## Exercise
Look through the entries below for the string "viết", and copy each line where it is found.

## Source data
.....

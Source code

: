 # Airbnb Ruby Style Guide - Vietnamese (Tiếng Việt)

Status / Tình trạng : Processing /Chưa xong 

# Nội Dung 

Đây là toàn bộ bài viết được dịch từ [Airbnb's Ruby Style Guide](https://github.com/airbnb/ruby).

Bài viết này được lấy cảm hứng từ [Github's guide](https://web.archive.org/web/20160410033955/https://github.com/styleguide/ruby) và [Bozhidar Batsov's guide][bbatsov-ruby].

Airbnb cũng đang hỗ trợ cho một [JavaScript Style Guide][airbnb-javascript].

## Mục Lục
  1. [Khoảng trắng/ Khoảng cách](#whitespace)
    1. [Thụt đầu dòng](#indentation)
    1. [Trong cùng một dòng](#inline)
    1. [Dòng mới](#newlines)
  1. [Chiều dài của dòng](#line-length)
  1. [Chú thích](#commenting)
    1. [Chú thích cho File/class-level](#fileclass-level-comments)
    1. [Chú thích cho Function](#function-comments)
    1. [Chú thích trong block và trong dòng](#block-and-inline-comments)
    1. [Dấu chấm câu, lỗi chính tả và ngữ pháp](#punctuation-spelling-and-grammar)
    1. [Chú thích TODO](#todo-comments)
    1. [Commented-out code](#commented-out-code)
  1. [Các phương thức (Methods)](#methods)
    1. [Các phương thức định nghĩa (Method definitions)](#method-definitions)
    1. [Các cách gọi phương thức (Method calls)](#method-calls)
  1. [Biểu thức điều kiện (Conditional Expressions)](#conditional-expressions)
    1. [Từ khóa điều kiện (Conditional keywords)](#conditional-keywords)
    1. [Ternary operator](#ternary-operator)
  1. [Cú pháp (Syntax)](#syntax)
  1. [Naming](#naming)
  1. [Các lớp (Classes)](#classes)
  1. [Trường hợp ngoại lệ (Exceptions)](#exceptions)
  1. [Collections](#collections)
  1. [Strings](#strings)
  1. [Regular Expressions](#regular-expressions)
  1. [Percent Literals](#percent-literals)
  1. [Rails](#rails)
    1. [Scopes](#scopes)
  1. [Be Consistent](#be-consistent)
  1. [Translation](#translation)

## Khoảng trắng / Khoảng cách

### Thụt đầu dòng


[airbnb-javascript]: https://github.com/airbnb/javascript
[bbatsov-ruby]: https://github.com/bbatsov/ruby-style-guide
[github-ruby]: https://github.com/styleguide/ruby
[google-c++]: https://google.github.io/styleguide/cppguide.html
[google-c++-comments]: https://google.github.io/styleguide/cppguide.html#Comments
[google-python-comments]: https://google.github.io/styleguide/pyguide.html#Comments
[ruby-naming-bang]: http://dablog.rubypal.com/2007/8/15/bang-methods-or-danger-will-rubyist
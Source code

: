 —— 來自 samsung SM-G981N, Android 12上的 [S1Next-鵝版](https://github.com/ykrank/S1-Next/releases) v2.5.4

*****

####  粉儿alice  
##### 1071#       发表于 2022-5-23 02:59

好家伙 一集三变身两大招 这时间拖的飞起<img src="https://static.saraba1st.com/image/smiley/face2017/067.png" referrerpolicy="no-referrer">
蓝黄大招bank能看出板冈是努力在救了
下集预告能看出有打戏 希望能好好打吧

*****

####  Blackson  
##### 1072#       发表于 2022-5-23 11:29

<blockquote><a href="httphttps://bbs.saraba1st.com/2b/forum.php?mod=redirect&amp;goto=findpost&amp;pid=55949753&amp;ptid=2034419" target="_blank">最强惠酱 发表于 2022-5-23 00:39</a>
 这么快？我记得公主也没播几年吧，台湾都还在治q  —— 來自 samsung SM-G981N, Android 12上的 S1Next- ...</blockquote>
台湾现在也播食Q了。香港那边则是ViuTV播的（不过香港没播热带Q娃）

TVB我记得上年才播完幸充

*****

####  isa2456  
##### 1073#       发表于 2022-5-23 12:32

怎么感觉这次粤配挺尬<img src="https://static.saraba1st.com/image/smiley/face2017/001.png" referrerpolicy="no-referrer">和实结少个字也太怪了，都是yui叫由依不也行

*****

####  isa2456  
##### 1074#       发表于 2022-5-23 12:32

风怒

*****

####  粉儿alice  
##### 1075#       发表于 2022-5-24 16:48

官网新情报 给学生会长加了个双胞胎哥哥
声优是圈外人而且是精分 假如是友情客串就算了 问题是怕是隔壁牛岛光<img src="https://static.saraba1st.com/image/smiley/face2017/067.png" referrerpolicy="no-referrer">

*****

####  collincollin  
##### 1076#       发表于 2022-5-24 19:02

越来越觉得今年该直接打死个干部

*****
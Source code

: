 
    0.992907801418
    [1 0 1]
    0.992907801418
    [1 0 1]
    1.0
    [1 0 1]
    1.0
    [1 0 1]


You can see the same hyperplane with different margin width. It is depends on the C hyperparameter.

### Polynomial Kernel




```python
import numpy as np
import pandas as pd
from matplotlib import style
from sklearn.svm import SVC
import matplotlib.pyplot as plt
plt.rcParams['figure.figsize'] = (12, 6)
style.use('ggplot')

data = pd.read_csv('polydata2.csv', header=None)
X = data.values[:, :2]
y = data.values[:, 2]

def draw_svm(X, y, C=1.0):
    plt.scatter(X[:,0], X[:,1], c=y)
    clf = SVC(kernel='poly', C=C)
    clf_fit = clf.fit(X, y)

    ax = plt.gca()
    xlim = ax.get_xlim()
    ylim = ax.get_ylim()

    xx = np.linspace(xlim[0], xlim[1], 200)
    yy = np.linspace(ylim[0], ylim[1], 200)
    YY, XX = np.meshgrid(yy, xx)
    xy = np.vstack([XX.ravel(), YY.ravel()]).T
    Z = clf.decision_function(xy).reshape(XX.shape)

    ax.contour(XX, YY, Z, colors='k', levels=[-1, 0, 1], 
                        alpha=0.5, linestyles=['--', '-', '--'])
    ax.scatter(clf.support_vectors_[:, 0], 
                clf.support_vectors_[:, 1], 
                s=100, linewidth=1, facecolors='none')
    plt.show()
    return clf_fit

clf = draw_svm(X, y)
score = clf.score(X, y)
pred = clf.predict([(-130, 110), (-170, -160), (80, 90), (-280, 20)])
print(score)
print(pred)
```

.....

## Worked solution
Đây là toàn bộ bài viết được dịch từ [Airbnb's Ruby Style Guide](https://github.com/airbnb/ruby).
Bài viết này được lấy cảm hứng từ [Github's guide](https://web.archive.org/web/20160410033955/https://github.com/styleguide/ruby) và [Bozhidar Batsov's guide][bbatsov-ruby].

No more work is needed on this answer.